By Dean Murray via SWNS
Scientists now have more than two brain cells to rub together – as they can now create them in a dish.
Researchers have developed a technique for connecting lab-grown brain-mimicking tissue in a way that resembles circuits in our brain.
Connecting lab-grown brain cells provides insight into how our own brains work and could help understand and treat neurological and psychiatric conditions.
A team from the University of Tokyo found a way to create more physiological connections between lab-grown “neural organoids,” an experimental model tissue in which human stem cells are grown into three-dimensional developmental brain-mimicking structures.
The team did this by linking the organoids via axonal bundles, which is similar to how regions are connected in the living human brain.
“In single-neural organoids grown under laboratory conditions, the cells start to display relatively simple electrical activity,” says co-lead author of the study Tomoya Duenki. “when we connected two neural organoids with axonal bundles, we were able to see how these bidirectional connections contributed to generating and synchronizing activity patterns between the organoids, showing some similarity to connections between two regions within the brain.”
“These findings suggest that axonal bundle connections are important for developing complex networks,” explains Yoshiho Ikeuchi, senior author of the study. “Notably, complex brain networks are responsible for many profound functions, such as language, attention, and emotion.”

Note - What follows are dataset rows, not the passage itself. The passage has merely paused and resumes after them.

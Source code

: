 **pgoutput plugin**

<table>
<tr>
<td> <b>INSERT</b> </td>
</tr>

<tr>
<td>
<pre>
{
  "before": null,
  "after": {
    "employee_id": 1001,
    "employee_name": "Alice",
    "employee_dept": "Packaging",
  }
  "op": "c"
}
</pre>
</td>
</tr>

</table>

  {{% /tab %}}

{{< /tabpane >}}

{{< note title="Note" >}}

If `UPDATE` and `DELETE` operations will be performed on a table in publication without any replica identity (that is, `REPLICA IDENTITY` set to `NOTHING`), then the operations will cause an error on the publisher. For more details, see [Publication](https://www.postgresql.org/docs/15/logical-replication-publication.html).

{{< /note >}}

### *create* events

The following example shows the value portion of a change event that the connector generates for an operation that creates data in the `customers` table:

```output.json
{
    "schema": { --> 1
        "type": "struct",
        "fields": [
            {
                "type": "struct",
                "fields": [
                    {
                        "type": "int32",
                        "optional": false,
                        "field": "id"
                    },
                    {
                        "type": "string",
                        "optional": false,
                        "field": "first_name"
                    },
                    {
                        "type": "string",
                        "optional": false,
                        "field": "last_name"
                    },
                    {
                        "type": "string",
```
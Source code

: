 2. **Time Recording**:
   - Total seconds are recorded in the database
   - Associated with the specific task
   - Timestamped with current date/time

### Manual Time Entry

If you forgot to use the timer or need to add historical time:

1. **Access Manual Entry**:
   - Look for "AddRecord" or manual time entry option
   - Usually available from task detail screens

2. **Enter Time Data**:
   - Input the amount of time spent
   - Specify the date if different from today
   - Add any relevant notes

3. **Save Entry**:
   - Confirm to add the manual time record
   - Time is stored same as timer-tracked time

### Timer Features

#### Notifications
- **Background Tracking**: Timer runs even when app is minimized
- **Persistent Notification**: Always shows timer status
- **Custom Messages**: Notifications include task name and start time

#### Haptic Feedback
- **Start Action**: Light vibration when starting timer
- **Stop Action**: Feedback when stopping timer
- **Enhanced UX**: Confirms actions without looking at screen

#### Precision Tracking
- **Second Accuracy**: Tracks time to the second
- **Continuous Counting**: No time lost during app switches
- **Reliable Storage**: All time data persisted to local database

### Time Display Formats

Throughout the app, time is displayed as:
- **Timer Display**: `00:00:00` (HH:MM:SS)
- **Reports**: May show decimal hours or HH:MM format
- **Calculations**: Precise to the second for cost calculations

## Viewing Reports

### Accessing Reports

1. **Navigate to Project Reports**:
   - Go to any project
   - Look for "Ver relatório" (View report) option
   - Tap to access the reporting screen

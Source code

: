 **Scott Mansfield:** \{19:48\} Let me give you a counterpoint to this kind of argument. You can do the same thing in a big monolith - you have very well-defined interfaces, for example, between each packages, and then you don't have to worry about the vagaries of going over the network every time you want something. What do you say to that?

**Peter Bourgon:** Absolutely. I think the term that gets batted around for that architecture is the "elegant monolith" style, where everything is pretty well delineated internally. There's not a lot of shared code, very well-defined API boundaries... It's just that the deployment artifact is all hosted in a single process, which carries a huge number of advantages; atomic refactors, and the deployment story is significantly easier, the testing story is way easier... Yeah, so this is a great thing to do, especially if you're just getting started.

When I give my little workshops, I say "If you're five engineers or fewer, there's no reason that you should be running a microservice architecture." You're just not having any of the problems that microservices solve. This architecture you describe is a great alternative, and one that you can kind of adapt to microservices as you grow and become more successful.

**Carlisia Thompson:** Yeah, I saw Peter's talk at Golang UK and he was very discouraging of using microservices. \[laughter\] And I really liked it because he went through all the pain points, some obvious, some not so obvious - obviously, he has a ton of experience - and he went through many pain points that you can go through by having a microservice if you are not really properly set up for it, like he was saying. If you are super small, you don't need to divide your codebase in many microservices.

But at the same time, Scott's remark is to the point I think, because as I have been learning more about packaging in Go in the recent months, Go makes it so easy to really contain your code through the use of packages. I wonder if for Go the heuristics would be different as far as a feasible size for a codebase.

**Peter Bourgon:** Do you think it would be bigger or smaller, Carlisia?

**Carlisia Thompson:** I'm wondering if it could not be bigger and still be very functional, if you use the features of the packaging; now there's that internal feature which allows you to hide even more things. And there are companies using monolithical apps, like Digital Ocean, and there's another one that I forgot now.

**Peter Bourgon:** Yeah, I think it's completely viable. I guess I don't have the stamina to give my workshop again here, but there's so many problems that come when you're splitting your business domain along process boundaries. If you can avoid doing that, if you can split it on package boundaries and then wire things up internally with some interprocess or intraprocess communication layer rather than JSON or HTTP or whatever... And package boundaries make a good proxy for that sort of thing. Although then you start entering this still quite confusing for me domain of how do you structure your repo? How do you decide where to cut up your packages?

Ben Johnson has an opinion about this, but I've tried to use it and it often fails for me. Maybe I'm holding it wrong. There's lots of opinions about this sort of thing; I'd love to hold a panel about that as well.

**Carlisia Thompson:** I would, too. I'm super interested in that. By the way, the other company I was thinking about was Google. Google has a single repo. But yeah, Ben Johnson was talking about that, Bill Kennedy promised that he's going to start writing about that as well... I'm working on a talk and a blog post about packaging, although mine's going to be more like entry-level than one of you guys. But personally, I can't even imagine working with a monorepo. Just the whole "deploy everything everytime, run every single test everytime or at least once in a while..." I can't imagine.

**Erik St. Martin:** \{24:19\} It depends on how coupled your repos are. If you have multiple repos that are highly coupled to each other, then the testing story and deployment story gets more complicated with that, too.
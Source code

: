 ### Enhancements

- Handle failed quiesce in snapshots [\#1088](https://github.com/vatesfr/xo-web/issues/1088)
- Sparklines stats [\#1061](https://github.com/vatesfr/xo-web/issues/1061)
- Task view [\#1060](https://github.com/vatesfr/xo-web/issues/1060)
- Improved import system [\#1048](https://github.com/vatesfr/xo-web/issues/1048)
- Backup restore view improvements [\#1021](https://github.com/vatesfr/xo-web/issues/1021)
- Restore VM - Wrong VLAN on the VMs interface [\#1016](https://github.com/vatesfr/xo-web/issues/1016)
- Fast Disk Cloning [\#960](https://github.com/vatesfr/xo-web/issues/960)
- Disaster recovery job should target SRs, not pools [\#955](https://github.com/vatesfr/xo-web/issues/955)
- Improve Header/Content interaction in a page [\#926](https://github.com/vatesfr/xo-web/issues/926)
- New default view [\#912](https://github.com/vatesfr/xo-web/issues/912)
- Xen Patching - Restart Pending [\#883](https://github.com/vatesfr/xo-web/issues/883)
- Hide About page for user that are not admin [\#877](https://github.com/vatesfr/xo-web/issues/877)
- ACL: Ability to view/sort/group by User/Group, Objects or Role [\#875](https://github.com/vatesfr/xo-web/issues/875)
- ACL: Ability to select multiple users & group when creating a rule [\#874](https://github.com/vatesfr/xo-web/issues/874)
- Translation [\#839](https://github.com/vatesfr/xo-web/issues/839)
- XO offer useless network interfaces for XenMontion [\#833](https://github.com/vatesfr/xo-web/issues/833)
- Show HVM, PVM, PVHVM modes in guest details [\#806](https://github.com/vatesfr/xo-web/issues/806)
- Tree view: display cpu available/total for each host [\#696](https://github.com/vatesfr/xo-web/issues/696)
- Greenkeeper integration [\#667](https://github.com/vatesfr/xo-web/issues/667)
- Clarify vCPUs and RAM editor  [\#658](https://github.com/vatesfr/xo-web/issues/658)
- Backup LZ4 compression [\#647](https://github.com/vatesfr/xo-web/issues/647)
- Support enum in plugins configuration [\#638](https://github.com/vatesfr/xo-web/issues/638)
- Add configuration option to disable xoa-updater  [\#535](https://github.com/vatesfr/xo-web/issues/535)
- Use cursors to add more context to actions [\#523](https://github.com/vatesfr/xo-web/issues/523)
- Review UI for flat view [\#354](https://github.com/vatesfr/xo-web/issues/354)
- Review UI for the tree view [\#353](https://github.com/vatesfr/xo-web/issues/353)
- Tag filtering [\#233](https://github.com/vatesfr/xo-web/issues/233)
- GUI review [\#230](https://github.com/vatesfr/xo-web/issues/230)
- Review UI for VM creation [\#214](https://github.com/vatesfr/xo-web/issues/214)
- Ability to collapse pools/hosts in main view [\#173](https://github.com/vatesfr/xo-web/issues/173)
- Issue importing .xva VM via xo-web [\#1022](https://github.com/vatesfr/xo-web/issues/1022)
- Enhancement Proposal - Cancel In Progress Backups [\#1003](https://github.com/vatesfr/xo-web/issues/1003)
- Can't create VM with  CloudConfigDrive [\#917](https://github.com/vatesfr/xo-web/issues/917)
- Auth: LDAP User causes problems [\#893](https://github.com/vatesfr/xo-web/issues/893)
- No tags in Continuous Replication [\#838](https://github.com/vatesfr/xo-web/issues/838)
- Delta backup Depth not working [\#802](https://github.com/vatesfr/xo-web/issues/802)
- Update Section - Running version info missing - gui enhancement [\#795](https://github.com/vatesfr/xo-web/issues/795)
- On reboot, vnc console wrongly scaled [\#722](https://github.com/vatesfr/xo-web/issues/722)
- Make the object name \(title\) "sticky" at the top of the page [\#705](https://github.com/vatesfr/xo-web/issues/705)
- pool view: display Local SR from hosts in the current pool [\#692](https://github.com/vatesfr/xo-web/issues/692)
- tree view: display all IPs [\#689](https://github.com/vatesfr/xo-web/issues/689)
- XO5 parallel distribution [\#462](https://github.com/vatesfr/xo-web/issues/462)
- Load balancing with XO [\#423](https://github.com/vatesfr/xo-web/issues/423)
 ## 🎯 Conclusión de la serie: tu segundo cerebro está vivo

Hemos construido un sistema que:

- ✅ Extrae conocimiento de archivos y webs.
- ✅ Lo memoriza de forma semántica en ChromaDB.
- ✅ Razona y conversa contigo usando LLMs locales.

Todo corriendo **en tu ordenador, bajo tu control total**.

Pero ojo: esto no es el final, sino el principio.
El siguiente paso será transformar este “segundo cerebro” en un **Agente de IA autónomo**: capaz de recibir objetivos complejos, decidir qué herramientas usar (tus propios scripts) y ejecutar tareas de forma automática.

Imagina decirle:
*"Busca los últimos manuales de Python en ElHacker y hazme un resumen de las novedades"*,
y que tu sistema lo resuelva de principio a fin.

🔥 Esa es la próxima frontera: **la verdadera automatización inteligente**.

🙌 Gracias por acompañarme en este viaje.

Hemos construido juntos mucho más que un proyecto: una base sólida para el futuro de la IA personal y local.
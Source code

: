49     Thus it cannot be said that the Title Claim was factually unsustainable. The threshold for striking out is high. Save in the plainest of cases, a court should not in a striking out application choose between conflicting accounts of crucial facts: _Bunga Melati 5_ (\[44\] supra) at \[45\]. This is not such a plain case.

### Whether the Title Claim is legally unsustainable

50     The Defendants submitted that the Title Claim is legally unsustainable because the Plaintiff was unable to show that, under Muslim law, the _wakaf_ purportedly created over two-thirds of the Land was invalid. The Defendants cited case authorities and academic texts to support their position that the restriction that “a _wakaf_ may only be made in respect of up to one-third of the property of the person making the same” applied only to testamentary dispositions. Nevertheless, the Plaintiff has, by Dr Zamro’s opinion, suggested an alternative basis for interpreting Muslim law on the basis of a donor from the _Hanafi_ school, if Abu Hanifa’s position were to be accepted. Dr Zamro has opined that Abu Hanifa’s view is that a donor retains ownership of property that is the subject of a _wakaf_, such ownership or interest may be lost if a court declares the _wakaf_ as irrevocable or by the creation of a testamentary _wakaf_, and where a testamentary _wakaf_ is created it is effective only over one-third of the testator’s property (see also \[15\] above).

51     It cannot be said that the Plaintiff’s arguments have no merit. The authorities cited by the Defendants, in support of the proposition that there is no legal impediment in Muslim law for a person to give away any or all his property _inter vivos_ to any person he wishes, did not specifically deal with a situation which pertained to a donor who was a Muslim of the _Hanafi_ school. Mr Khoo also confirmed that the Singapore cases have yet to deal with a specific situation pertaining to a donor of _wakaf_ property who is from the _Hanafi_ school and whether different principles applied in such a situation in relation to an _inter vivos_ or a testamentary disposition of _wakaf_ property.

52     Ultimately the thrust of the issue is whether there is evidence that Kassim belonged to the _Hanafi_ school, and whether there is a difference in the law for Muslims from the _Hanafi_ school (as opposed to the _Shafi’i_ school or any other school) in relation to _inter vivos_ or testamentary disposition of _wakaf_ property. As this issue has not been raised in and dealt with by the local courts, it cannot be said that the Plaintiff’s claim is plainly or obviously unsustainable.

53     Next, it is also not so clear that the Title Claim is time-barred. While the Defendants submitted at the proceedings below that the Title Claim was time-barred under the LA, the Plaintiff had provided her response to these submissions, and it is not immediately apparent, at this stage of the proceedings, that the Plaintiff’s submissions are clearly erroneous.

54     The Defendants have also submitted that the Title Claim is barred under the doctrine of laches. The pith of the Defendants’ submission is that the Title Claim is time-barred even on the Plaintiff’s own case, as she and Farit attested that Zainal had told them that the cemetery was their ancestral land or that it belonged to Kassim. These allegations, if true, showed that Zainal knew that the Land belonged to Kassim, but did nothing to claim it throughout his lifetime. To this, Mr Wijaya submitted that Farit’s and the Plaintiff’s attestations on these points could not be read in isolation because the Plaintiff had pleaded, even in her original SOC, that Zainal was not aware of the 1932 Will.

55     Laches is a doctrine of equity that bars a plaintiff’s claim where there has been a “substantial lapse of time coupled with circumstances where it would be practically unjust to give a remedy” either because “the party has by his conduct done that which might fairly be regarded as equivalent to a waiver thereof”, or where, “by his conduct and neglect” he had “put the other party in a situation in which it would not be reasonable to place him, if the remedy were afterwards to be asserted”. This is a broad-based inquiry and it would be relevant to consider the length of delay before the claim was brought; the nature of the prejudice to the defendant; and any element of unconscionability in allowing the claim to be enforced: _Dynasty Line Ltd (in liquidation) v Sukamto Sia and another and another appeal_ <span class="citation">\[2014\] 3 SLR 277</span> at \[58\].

Researchers say animal studies are limited by differences between species in brain structure and function, and brain cells grown in the lab tend to lack the characteristic connections of cells in the human brain.
A University of Tokyo statement says: “Given that alterations in brain networks have been associated with various neurological and psychiatric conditions, a better understanding of brain networks is important.
“The ability to study lab-grown human neural circuits will improve our knowledge of how these networks form and change over time in different situations, and may lead to improved treatments for these conditions.”